Judicial and regulatory developments in the months of September and October 2015 vividly highlight the fact that many companies in the U.S., both large and small, continue to fail to structure, document, and implement their IC relationships in a legally compliant manner – and thereby expose themselves needlessly to IC misclassification liability. As a result, plaintiffs’ class action counsel are finding a plethora of companies to target with IC misclassification lawsuits, most of which can be avoided or better defended if such companies engaged in meaningful, state-of-the-art IC compliance measures.

In the Courts (13 cases)

  • UBER CONTINUES TO BE A LIGHTNING ROD FOR IC MISCLASSICATION CLAIMS. Uber, the on-demand ride-sharing firm, remains front and center in this update on IC compliance and misclassification news, with activity in at least four suits by drivers against the company in California, New York and Pennsylvania.
    – First, as discussed in more detail in my blog post of September 1, 2015, Uber suffered a setback from a California federal district court when Judge Chen, in a 68-page ruling, decided that one of the IC misclassification claims asserted by the drivers (that they are entitled to the full amount of tips received and that Uber improperly retained a portion of the gratuities) could be maintained, at least initially, as a class action.
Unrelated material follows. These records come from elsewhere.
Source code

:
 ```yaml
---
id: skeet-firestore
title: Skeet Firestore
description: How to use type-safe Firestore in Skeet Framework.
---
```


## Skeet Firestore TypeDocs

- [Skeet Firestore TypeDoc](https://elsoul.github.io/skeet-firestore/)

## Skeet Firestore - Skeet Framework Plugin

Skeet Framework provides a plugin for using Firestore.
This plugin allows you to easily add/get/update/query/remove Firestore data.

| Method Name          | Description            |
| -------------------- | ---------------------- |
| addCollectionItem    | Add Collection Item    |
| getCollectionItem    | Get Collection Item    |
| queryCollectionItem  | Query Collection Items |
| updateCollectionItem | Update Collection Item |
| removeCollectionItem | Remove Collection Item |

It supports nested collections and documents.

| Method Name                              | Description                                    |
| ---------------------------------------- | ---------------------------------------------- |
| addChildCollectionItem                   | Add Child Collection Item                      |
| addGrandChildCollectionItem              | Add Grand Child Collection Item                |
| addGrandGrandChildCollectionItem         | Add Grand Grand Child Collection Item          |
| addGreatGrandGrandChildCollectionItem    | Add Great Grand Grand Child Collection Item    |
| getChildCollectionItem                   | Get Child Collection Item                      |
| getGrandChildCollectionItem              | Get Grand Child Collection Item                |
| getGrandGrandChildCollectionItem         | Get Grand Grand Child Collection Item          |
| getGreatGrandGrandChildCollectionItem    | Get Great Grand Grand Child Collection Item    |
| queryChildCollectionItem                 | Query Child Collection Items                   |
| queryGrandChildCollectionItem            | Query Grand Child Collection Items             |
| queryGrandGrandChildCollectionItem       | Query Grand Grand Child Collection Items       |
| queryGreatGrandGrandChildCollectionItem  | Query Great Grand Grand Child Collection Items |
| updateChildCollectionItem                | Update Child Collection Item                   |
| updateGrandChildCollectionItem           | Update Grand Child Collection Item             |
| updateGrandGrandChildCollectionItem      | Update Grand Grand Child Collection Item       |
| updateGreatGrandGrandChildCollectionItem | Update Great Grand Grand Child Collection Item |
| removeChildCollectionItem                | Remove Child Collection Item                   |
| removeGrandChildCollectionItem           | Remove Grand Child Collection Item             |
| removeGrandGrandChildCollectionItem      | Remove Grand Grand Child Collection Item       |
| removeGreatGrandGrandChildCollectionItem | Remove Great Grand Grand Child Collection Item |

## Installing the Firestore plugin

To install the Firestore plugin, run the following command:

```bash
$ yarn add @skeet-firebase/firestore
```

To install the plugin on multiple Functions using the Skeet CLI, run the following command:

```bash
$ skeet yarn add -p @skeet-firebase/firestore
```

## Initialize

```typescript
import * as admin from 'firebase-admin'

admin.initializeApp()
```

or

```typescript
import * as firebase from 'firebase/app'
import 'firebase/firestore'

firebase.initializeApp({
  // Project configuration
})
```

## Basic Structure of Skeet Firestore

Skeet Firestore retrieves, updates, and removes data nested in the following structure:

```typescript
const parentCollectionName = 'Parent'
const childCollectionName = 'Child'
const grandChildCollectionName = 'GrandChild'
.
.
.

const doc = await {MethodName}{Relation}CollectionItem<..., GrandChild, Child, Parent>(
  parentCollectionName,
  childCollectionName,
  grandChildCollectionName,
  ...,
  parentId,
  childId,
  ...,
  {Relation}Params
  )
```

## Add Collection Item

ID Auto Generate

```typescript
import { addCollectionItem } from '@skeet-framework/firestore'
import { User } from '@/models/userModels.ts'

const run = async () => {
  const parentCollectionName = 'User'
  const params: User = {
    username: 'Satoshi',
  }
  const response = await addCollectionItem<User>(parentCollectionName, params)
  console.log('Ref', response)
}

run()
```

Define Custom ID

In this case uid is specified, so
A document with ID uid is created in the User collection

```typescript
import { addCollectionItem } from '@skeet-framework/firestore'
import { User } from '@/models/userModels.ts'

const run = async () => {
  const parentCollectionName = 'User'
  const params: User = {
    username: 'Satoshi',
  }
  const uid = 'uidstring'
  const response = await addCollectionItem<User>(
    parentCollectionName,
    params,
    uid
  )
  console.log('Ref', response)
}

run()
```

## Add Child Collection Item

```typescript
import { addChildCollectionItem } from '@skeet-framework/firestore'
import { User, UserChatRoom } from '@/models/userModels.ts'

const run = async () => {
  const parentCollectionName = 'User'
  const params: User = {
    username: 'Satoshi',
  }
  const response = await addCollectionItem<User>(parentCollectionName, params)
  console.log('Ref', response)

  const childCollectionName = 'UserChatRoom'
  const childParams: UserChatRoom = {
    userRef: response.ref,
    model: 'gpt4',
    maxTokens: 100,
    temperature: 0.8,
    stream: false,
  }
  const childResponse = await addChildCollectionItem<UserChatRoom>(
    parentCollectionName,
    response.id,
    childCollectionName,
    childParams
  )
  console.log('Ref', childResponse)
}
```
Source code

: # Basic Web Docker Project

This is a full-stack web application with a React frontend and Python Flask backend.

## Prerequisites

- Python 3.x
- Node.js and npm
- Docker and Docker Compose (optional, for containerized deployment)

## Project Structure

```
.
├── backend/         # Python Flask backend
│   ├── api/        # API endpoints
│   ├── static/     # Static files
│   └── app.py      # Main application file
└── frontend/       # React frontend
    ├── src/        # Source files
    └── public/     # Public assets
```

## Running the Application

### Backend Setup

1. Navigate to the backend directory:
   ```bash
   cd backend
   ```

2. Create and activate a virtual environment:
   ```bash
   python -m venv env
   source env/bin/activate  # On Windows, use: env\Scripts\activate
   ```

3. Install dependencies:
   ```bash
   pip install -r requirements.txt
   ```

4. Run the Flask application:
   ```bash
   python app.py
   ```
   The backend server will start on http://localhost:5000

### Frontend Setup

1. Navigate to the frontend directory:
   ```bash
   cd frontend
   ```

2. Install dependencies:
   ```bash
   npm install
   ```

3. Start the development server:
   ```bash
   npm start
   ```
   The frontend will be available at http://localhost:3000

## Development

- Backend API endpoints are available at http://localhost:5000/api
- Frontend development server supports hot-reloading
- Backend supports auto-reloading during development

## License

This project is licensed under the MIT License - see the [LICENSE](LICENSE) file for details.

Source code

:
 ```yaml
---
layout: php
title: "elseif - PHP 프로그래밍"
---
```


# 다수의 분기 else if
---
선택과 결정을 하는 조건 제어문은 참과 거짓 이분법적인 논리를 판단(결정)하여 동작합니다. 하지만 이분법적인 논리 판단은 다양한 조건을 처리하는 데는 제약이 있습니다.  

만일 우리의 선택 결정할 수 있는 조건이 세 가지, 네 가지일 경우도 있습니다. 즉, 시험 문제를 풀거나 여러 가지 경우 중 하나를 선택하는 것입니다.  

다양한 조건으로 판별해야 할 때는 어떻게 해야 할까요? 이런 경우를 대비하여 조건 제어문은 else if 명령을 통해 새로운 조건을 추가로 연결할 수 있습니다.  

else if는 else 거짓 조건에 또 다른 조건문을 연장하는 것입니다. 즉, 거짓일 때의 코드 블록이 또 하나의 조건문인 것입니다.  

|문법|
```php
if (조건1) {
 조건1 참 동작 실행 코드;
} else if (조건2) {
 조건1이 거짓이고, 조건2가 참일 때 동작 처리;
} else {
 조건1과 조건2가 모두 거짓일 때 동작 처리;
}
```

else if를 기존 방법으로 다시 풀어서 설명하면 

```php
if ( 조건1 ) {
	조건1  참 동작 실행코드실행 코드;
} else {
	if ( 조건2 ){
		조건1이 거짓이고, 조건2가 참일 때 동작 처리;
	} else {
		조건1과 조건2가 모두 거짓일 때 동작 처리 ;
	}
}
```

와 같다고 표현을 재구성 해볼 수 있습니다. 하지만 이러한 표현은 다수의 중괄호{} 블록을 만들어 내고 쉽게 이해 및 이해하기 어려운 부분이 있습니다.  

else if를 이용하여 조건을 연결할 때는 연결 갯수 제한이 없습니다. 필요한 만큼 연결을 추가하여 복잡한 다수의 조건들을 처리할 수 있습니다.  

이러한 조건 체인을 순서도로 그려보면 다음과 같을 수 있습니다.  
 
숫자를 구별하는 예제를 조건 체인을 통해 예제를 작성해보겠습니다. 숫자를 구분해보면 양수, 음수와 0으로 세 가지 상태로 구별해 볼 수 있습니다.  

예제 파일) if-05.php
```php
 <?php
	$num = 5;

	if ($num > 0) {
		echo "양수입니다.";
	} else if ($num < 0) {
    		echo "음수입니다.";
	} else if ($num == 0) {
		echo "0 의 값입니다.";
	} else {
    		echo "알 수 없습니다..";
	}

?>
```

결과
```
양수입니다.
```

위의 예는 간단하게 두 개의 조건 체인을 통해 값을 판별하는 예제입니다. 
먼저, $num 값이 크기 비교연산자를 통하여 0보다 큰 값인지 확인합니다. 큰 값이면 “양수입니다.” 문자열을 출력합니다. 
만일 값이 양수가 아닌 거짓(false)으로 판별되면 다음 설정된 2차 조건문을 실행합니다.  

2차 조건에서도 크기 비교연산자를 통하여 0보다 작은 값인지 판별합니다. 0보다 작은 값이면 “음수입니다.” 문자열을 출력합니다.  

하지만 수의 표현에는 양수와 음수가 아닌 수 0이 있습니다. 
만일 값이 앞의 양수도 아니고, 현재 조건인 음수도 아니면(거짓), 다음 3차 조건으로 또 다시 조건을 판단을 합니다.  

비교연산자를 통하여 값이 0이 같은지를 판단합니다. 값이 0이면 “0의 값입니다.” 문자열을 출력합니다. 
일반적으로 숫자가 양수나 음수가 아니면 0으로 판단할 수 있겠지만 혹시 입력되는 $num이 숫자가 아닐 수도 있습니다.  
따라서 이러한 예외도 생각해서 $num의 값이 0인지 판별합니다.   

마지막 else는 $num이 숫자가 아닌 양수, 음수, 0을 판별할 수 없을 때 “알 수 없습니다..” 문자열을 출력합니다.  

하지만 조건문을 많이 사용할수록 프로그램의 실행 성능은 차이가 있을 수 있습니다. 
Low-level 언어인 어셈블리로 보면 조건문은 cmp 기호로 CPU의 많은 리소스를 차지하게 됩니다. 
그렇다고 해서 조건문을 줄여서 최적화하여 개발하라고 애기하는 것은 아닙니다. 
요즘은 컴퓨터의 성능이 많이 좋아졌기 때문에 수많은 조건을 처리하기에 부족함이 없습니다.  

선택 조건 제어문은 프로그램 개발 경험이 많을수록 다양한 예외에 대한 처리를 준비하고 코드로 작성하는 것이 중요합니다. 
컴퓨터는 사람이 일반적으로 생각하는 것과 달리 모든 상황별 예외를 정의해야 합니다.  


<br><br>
The second misclassification claim, that the drivers must be reimbursed by Uber for all necessary expenses like car maintenance and fuel, was not permitted by the court to proceed as a class action, at least for the time being. The court also limited the scope of which drivers may be part of the class: included are drivers for UberX, a ride-sharing service where drivers use their own cars, UberBlack, a high-end car service, and UberSUV. Additionally, the class will only include drivers who began working for Uber before June 2014 and those who work for and are paid by Uber or an Uber subsidiary, not by intermediary transportation companies. O’Connor v. Uber Technologies, Inc., No.3:13-cv-03826 (N.D. Cal. Sept. 1, 2015).
    – Second, two drivers brought suit in New York state court seeking class action status on behalf of Uber drivers and alleging similar independent contractor misclassification claims as in the O’Connor case above.  Ogunmokun v. Uber Technologies Inc., No. 511072/15 (Sup. Ct. N.Y. Kings County Sept. 9, 2015).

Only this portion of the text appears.